• [Problem]:
Only certain lines below are wanted: those starting at the line containing "6. Docker-compose.yml file" and ending at the line containing "1. Make sure", both included, each retyped exactly.
# # # # #
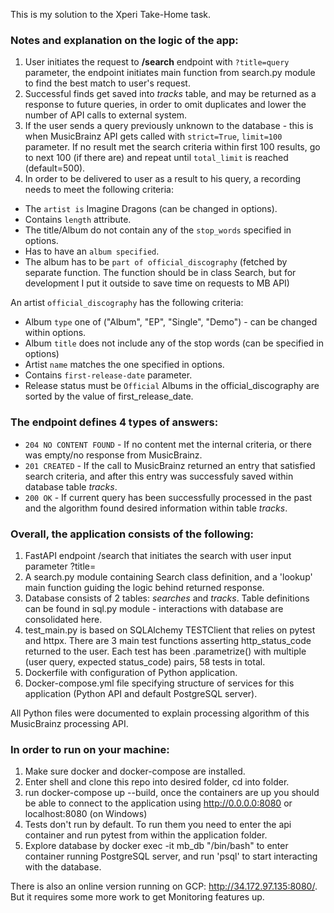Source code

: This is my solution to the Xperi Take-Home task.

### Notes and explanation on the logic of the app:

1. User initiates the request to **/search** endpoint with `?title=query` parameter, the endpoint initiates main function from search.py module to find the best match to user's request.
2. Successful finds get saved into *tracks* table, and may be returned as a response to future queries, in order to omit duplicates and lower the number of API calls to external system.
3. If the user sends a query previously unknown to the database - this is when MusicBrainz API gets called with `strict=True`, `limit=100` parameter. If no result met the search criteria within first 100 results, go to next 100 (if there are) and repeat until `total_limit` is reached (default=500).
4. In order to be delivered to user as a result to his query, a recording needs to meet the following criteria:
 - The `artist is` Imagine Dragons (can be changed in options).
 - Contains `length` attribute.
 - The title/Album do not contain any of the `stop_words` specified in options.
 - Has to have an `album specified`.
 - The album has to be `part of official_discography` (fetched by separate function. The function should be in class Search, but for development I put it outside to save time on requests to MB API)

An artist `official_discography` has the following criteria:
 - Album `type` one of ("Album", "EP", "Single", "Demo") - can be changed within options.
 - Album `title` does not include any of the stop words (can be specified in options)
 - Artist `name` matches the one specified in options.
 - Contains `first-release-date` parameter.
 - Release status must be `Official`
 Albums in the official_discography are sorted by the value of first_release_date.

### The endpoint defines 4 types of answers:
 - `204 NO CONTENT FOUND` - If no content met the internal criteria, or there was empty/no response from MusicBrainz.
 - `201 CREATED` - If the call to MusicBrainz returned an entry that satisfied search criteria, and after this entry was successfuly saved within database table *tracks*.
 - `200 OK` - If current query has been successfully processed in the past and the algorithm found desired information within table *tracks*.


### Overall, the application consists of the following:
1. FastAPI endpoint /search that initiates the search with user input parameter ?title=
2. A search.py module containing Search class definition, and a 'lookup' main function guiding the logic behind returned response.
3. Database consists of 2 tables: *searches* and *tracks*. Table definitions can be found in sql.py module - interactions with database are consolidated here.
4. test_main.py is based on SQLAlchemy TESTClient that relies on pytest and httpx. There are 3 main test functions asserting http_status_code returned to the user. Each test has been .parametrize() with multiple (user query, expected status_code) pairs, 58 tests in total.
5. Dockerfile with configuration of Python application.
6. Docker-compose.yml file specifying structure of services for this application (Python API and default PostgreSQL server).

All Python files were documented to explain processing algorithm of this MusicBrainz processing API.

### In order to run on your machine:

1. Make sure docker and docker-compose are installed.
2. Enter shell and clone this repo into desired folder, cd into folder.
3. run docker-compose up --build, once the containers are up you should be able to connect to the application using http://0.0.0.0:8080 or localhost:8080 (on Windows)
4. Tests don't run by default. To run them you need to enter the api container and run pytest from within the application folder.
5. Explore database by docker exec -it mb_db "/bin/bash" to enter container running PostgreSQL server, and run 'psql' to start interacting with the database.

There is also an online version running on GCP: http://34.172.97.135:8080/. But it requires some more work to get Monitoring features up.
# # # # #
• [Task solution]:
6. Docker-compose.yml file specifying structure of services for this application (Python API and default PostgreSQL server).

All Python files were documented to explain processing algorithm of this MusicBrainz processing API.

### In order to run on your machine:

1. Make sure docker and docker-compose are installed.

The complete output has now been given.